Especially in today’s society, where retailers and investment companies face a tremendous amount of scrutiny from the public. So, what am I talking about? Mostly BlackRock. The company finds itself in a slightly awkward position.
Back in January, BlackRock CEO Larry Fink, wrote a letter to the world’s largest public companies telling them that they need to make a positive contribution to society in order to receive support from BlackRock, an investment manager controlling more than $6 trillion in assets. Sort of. See, a lot of BlackRock’s funds are held in passive investments. Sure, there are actively traded mutual funds but there are also index based mutual funds and ETFs. This is problematic for BlackRock and Larry Fink’s letter. How can BlackRock remove companies they don’t like from their passive investments? One answer would be to create new funds that specifically disclose the exclusion of “bad actor” companies and let consumers decide which funds to own. This still puts the decision in the hands of the individual investor, not BlackRock. My point is, BlackRock doesn’t really have the clout to make demands like that.
The other thing BlackRock could do is vote on investor proxy ballots in order to effect the changes it wants to see. This would probably be more successful but equally problematic. It sort of defeats the purpose of a passive investment, doesn’t it? It really sounds more like active investing than passive investing.
Well, the whole thing became more complex after the shooting tragedy in Florida in February. BlackRock is the largest shareholder in the company that manufactured the gun used in the shooting. When you publicly call out large companies for not contributing to society it really helps if you are doing it yourself.

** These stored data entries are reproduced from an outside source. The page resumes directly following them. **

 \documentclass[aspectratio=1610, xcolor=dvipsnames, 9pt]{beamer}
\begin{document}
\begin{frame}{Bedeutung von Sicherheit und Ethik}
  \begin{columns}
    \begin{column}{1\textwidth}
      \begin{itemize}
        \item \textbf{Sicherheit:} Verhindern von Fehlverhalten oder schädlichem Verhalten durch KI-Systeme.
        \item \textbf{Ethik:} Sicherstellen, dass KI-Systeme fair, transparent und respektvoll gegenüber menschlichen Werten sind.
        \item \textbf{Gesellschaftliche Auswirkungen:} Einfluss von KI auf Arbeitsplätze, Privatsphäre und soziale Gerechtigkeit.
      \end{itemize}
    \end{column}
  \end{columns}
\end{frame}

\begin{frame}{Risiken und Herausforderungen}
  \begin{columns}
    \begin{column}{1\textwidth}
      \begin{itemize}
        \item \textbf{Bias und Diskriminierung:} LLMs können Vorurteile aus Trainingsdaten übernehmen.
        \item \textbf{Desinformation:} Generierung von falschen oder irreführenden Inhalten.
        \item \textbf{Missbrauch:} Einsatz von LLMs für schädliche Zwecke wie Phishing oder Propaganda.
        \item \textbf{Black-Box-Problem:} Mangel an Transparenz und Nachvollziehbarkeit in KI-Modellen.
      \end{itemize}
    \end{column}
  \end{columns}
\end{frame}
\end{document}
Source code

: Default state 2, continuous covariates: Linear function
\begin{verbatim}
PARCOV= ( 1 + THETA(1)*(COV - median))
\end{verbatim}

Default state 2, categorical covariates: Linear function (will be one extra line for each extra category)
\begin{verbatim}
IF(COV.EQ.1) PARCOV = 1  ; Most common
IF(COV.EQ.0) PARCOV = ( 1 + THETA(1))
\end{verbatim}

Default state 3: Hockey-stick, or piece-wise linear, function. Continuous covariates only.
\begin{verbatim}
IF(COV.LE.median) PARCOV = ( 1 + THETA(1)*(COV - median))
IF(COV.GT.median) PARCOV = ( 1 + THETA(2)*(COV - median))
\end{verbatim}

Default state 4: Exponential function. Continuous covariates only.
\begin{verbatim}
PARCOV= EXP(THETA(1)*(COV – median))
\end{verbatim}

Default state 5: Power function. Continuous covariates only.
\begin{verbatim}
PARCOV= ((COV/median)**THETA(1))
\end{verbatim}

Now, to be fair, BlackRock was just doing the passive investment thing. If you’re BlackRock and you have a fund that invests in an index that contains gun manufacturers, you sort of have to invest in gun manufacturers. It’s still not a great look and as you can imagine, BlackRock has faced additional pressure to take action. So it looks like the company will elect option 1 and 2.

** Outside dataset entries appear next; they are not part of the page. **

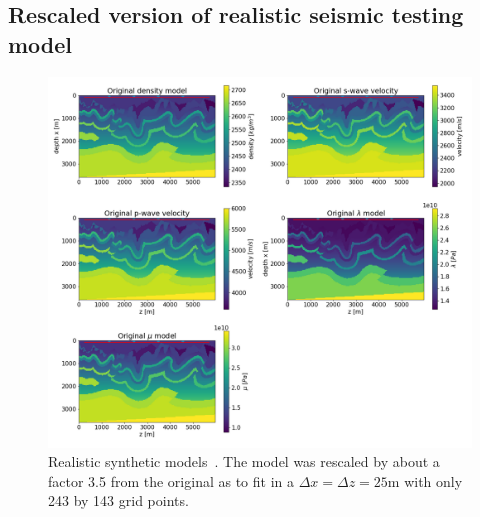 \documentclass[10pt]{SelfArx} %
\theoremstyle{definition}
\begin{document}
\subsection{Rescaled version of realistic seismic testing model}
\begin{figure}[!h]\label{fig:cana_model}
\hspace*{-0.4in}
\includegraphics[width=1.15\textwidth]{fig/cana_models.png}
\caption{Realistic synthetic models~\cite{Gray1995}. The model was rescaled by about a factor 3.5 from the original as to fit in a $\Delta x = \Delta z =25$m with only 243 by 143 grid points.}
\end{figure}
\end{document}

Option 1, offering investors fund options that do not include gun companies makes a lot of sense to me. Ultimately, consumers can decide which fund to buy. Option 2, visiting publicly traded companies and pressuring them to change their business practices based on a threat that you don’t have the authority to make is a little weird to me. Pressuring gun manufacturers to make guns harder to buy in the first place is odd. Initially, I like it. Guns should be hard to buy but typically investors are visiting boardrooms to pressure companies to sell more of their products, not less. Look at it from the gun company’s perspective. Most individuals that buy gun company stock like gun companies. They also want their stock to go up. That usually happens when the companies sell more guns. Now, BlackRock is coming in and telling them to make guns harder to buy, however, most of the money BlackRock has invested in the company has to stay invested in the company. Because it is index based, BlackRock can’t sell those shares! Additionally, BlackRock is offering new funds that don’t include gun manufacturers; further reducing its negotiating position. The gun companies are really not accountable to BlackRock in any way. It really feels like a PR campaign and little else. Put differently, if BlackRock was truly interested in changing something at the corporate level, it should really be looking for ways to invest more funds in gun companies, thereby increasing the number of proxy ballots it can vote with.
Altogether, the idea that corporations, and tangentially the corporations that invest in them, are responsible for social activism is strange. I may be “old-fashioned” but I always thought the corporation’s job of creating something and selling it was its contribution to society. If they are successful, then they can employ lots of people and that’s another contribution to society.
Certainly, some companies have made socially responsible ideals part of their brand. And consumers can choose to buy those products and invest their savings in those companies. Investing in an index fund with broad market exposure is a great way to grow your wealth. Investing in an index fund that allows Larry Fink to make empty threats to corporations isn’t necessarily bad, it’s just an odd way to grow your wealth.